**** Data under study ****
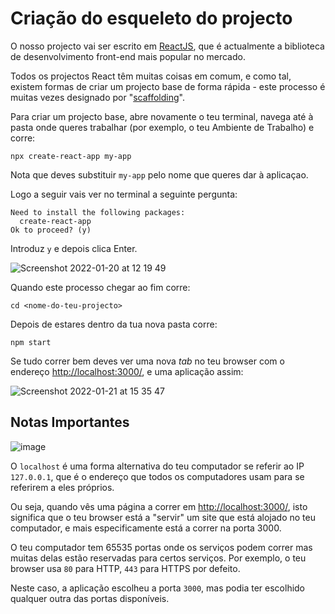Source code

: 
# Criação do esqueleto do projecto

O nosso projecto vai ser escrito em [ReactJS](https://reactjs.org/), que é actualmente a biblioteca de desenvolvimento front-end mais popular no mercado.

Todos os projectos React têm muitas coisas em comum, e como tal, existem formas de criar um projecto base de forma rápida - este processo é muitas vezes designado por "[scaffolding](https://en.wikipedia.org/wiki/Scaffold_(programming))".

Para criar um projecto base, abre novamente o teu terminal, navega até à pasta onde queres trabalhar (por exemplo, o teu Ambiente de Trabalho) e corre:

```shell
npx create-react-app my-app
```

Nota que deves substituir `my-app` pelo nome que queres dar à aplicaçao.

Logo a seguir vais ver no terminal a seguinte pergunta:

```
Need to install the following packages:
  create-react-app
Ok to proceed? (y)
```

Introduz `y` e depois clica Enter.

![Screenshot 2022-01-20 at 12 19 49](https://user-images.githubusercontent.com/39055313/150339979-b2e01a93-72c8-4ca0-bb0c-d7502288bd5a.png)

Quando este processo chegar ao fim corre:

```shell
cd <nome-do-teu-projecto>
```

Depois de estares dentro da tua nova pasta corre:

```shell
npm start
```

Se tudo correr bem deves ver uma nova _tab_ no teu browser com o endereço [http://localhost:3000/](http://localhost:3000/), e uma aplicação assim:

![Screenshot 2022-01-21 at 15 35 47](https://user-images.githubusercontent.com/39055313/150554959-f21b7ba2-a618-4770-9534-864c067897d3.png)

## Notas Importantes

![image](https://user-images.githubusercontent.com/39055313/150566529-7eb6c06d-de58-4e58-b06d-b7cb56e8aac1.png)

O `localhost` é uma forma alternativa do teu computador se referir ao IP `127.0.0.1`, que é o endereço que todos os computadores usam para se referirem a eles próprios.

Ou seja, quando vês uma página a correr em [http://localhost:3000/](http://localhost:3000/), isto significa que o teu browser está a "servir" um site que está alojado no teu computador, e mais especificamente está a correr na porta 3000. 

O teu computador tem 65535 portas onde os serviços podem correr mas muitas delas estão reservadas para certos serviços. Por exemplo, o teu browser usa `80` para HTTP, `443` para HTTPS por defeito.

Neste caso, a aplicação escolheu a porta `3000`, mas podia ter escolhido qualquer outra das portas disponíveis.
****
Task statement:
Copy out every line of the data where the word "onde" occurs.

Answer box:
Para criar um projecto base, abre novamente o teu terminal, navega até à pasta onde queres trabalhar (por exemplo, o teu Ambiente de Trabalho) e corre:
O teu computador tem 65535 portas onde os serviços podem correr mas muitas delas estão reservadas para certos serviços. Por exemplo, o teu browser usa `80` para HTTP, `443` para HTTPS por defeito.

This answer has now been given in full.